Canada's drier climate was supposed to be beneficial for consumption, so in 1870, Richard Cobden Moody, aged 24, with a few sovereigns in his pocket, was sent from England to Canada. He worked for a farmer near Toronto for five or six years, and then came to Manitoba in 1876, conducting a family by the name of Shore to their father in Winnipeg. They travelled by way of Grand Forks, arriving in Winnipeg on a flat bottomed boat.

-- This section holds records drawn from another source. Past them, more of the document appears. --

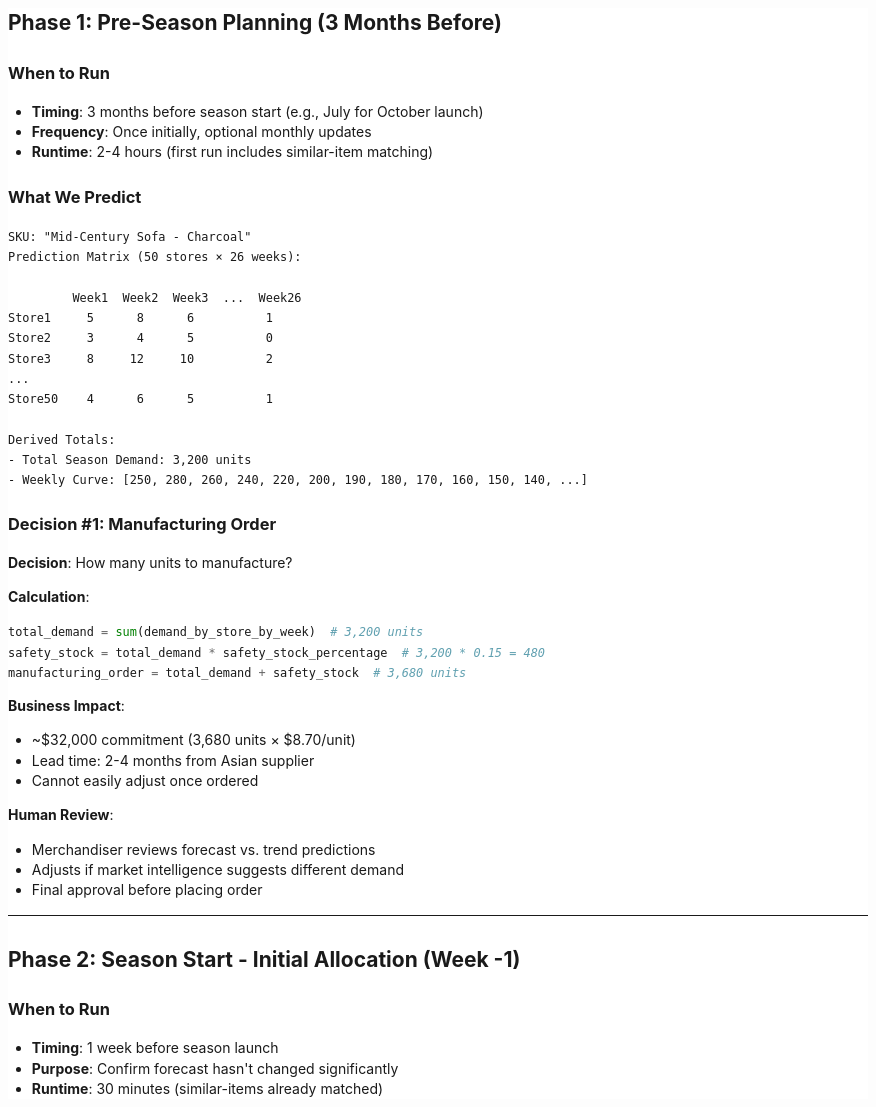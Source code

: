 
## Phase 1: Pre-Season Planning (3 Months Before)

### When to Run
- **Timing**: 3 months before season start (e.g., July for October launch)
- **Frequency**: Once initially, optional monthly updates
- **Runtime**: 2-4 hours (first run includes similar-item matching)

### What We Predict
```
SKU: "Mid-Century Sofa - Charcoal"
Prediction Matrix (50 stores × 26 weeks):

         Week1  Week2  Week3  ...  Week26
Store1     5      8      6          1
Store2     3      4      5          0
Store3     8     12     10          2
...
Store50    4      6      5          1

Derived Totals:
- Total Season Demand: 3,200 units
- Weekly Curve: [250, 280, 260, 240, 220, 200, 190, 180, 170, 160, 150, 140, ...]
```

### Decision #1: Manufacturing Order
**Decision**: How many units to manufacture?

**Calculation**:
```python
total_demand = sum(demand_by_store_by_week)  # 3,200 units
safety_stock = total_demand * safety_stock_percentage  # 3,200 * 0.15 = 480
manufacturing_order = total_demand + safety_stock  # 3,680 units
```

**Business Impact**:
- ~$32,000 commitment (3,680 units × $8.70/unit)
- Lead time: 2-4 months from Asian supplier
- Cannot easily adjust once ordered

**Human Review**:
- Merchandiser reviews forecast vs. trend predictions
- Adjusts if market intelligence suggests different demand
- Final approval before placing order

---

## Phase 2: Season Start - Initial Allocation (Week -1)

### When to Run
- **Timing**: 1 week before season launch
- **Purpose**: Confirm forecast hasn't changed significantly
- **Runtime**: 30 minutes (similar-items already matched)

Papa - for R. C. Moody was my father - came of merchant stock and had attended a school in England for the children of commercial travelers, and had received and digested a good business education. He worked in stores in Winnipeg for a year or so, and then in the fall of 1879 went out to Hecla on Big Island in Lake Winnipeg to manage a store and a saw-mill. He and Mr. and Mrs. Edward Flynn were the only English speaking people in this Icelandic settlement, which was a part of the New Iceland which stretched along the western shores of Lake Winnipeg. The first morning in the store an elderly Icelander opened the door and said, "Gothen Dian," being 'good day' in his own language. Father picked up the weight of the scale and said "Go and die yourself." This made the young Englishman realize what a great advantage it would be to learn to speak Icelandic. There were four or five young Icelanders who wanted to learn English. So they got together, and Father was taught Icelandic and they were taught English. Father for many years served as interpreter for the older generation and in many ways helped these Icelandic immigrants as they established themselves in the fishing industry. It was always an advantage and pleasure to him, even after he settled in Selkirk, and had a business of his own. He had many, many good Icelandic friends.

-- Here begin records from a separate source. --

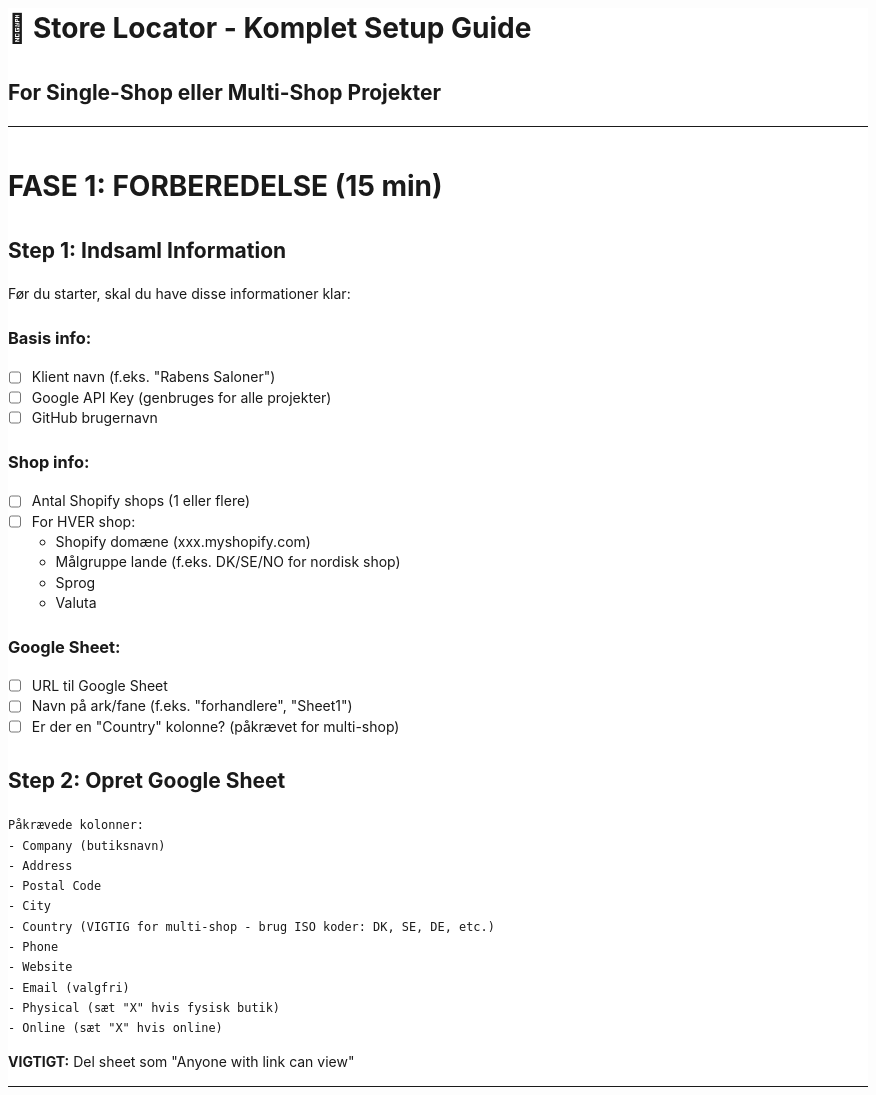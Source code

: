 # 📍 Store Locator - Komplet Setup Guide
## For Single-Shop eller Multi-Shop Projekter

---

# FASE 1: FORBEREDELSE (15 min)

## Step 1: Indsaml Information
Før du starter, skal du have disse informationer klar:

### Basis info:
- [ ] Klient navn (f.eks. "Rabens Saloner")
- [ ] Google API Key (genbruges for alle projekter)
- [ ] GitHub brugernavn

### Shop info:
- [ ] Antal Shopify shops (1 eller flere)
- [ ] For HVER shop:
  - Shopify domæne (xxx.myshopify.com)
  - Målgruppe lande (f.eks. DK/SE/NO for nordisk shop)
  - Sprog
  - Valuta

### Google Sheet:
- [ ] URL til Google Sheet
- [ ] Navn på ark/fane (f.eks. "forhandlere", "Sheet1")
- [ ] Er der en "Country" kolonne? (påkrævet for multi-shop)

## Step 2: Opret Google Sheet
```
Påkrævede kolonner:
- Company (butiksnavn)
- Address
- Postal Code
- City  
- Country (VIGTIG for multi-shop - brug ISO koder: DK, SE, DE, etc.)
- Phone
- Website
- Email (valgfri)
- Physical (sæt "X" hvis fysisk butik)
- Online (sæt "X" hvis online)
```

**VIGTIGT:** Del sheet som "Anyone with link can view"

---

In the summer of 1880, Mrs. Flynn went in to Winnipeg to visit her folks, and on her return brought her young sister back to Hecla with her - Hester Adeline Moore, aged 20. On November 2, 1880, Richard Cobden Moody and Hester Adeline Moore were united in marriage, by Rev. Halldor Breim, minister of the Icelandic Lutheran Church. The marriage license and the minister had to be brought across the Lake by boat from Gimli.

Mother's wedding ring was hammered out of a $5.00 gold piece by an old Icelander. This same old man had other unusual abilities. He made a face for Father's watch out of a cow's horn. When the mill broke down, the old fellow repaired it, and Father fired the engineer and hired the old chap to run the mill. He asked him if he had a certificate, and was told he had. The certificate was proudly produced, and Father never knew that he had been shown a birth certificate written in Icelandic. (Father never learned to write Icelandic, only to speak it.)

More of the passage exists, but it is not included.